In 1948 Tucker cars became the first car company to include seat belts, prior to which even minor motor vehicle accidents could cause serious injury. In the 1950s, Ford began introducing seat belts in its vehicles as an option, then in 1964 Pontiac became the first automaker to have seat belts installed in every vehicle as a standard measure. In 1968, the United States was the first country in the world to make it a legal requirement that all new cars have seat belts.

Crumple zones

In the 1970’s, crumple zones were introduced into vehicles, which made a significant difference in the severity of many car crash injuries. The way a crumple zone works is that some parts of the car are designed to give way slightly easier if impacted. Prior to the introduction of crumple zones in car designs, cars with particularly sturdy hoods would often see the hood of the car forced back into the cab by a collision; sometimes this would decapitate those inside the car, in the most horrific type of motor vehicle accident.

Speed limit enforcement

Since cars first became a popular mode of transport, speed limits have always applied, and in the 1930s in Australia, you were expected to keep to 30 miles per hour in any built up area. While our cars have gotten far more powerful since then, the speed limits haven’t changed much — though the enforcement of them has changed considerably, with millions of dollars every year brought in through fines related to cars and driving.

Air bags

In the early 1950s, John Hetrick began working on ideas for a compressible inflatable cushion, which would rapidly inflate to protect the occupants of the car from the impact of a collision. Considering that the air bag has less than 40 milliseconds to inflate, it’s incredible that air bags have been developed to do this so effectively. In the 1990s, Ford, Mercedes Benz and Volvo became three of the first companies to adopt air bags in all of their vehicles, and today that list is much longer.

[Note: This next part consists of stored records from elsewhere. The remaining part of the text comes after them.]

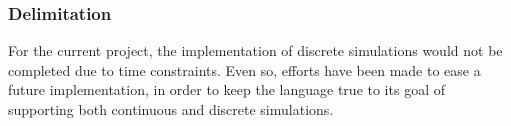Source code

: \subsubsection{Delimitation}

For the current project, the implementation of discrete simulations would not be completed due to time constraints. Even so, efforts have been made to ease a future implementation, in order to keep the language true to its goal of supporting both continuous and discrete simulations.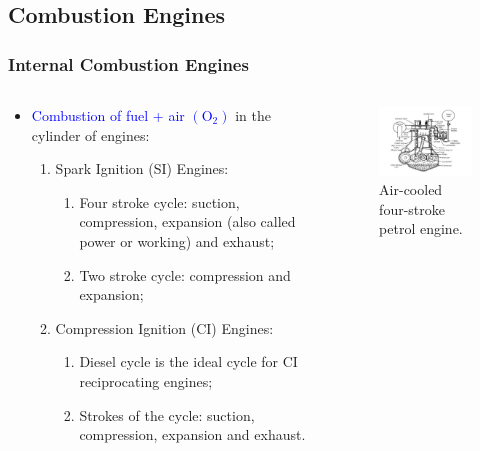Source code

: \documentclass[10pt,compress]{beamer}
\begin{document}
\subsection{Combustion Engines}

\begin{frame}
 \frametitle{Internal Combustion Engines}
  \begin{columns}
   \begin{column}[c]{0.45\linewidth}
    \begin{itemize}
     \item <1-> \textcolor{blue}{Combustion of fuel + air $\left(\text{O}_{\text{2}}\right)$} in the cylinder of engines:
     \begin{enumerate}
      \item <2-> Spark Ignition (SI) Engines:
       \begin{enumerate}
        \item <4-> Four stroke cycle: suction, compression, expansion (also called power or working) and exhaust;
        \item <5-> Two stroke cycle: compression and expansion;
       \end{enumerate}
      \item <3-> Compression Ignition (CI) Engines: 
       \begin{enumerate}
          \item <6-> Diesel cycle is the ideal cycle for CI reciprocating engines;
          \item <7-> Strokes of the cycle: suction, compression, expansion and exhaust.
       \end{enumerate}
     \end{enumerate}
    \end{itemize}
   \end{column}
   \begin{column}[c]{0.55\linewidth}
    \begin{figure}%
     \begin{center}
      \includegraphics[width=7.5cm,clip]{./Pics/InternalCombustion_4Strokes}
      \caption{Air-cooled four-stroke petrol engine.}
     \end{center}
    \end{figure}  
   \end{column}  
  \end{columns}
\end{frame}
\end{document}
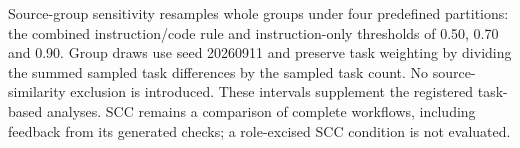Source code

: Source-group sensitivity resamples whole groups under four predefined partitions: the combined instruction/code rule and instruction-only thresholds of 0.50, 0.70 and 0.90. Group draws use seed 20260911 and preserve task weighting by dividing the summed sampled task differences by the sampled task count. No source-similarity exclusion is introduced. These intervals supplement the registered task-based analyses. SCC remains a comparison of complete workflows, including feedback from its generated checks; a role-excised SCC condition is not evaluated.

In the early days of the car, you were taking somewhat of a risk just by getting inside, and considering what we know now about car safety, many of the early vehicles were not safe at all. Cars today are far more complex and sophisticated, and go through a huge amount of testing before being put on the market. New technology has made it easier to measure the strength or weakness of vehicle safety, leading to some interesting and innovative safety designs.